Become Aware. Sometimes we need a pattern breaker to change our thought patterns.
Our thoughts are like a song on a record player. If we can notice when it starts skipping, we can bump it into a new groove. When we do this over and over again, it can create a new harmonious tone, and skipping to the past becomes less and less of an issue. We can think the thoughts, but with awareness, you don't have to focus anywhere you don't want to. You will prefer harmony and acceptance over heavy negativity. That is where forgiveness is genuinely created—with the decision that your happiness is more important than being stuck in the vibration of blame, guilt, anger, or hatred. You can accept it and choose to release it.

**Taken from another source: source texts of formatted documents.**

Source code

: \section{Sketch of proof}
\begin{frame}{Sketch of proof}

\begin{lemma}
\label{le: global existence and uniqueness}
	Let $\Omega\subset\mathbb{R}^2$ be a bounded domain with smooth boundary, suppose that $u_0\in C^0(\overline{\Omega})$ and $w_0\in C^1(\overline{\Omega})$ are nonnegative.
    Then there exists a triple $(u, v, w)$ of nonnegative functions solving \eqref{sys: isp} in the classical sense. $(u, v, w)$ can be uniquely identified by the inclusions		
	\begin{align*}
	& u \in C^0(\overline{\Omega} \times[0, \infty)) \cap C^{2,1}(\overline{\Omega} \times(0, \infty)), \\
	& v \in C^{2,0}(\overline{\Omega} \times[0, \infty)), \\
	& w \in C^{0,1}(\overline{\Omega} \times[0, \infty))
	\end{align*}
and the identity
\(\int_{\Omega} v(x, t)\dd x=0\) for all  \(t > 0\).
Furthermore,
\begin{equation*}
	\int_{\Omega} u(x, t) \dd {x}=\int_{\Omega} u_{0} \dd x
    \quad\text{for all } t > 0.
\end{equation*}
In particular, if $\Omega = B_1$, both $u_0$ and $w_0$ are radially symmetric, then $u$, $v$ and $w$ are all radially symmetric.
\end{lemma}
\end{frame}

Self-forgiveness: This may be even more challenging than forgiving others. You may be your toughest critic, and you often expect much more of yourself than others expect from you. The opposite of forgiveness is judgment. With awareness that you may be judging “what is”, you can shift into a state of consistent, non-judging grace? Grace for your and other's beautiful imperfections. Expecting perfection from yourself and others sets us up for heartbreak and disappointment every time. We are all constantly on a journey of self-healing and discovery, and sometimes the most growth happens in messy situations of our own making. Take a deep breath. Close your eyes, feel the judgment’s location, and imagine that emotion pouring out of you. By letting go, you shift your organs into higher healing frequencies! What if you approached every connection with that understanding. Approaching life with no expectations. Remembering that you are doing the best you can allows you to approach every encounter with grace and kindness.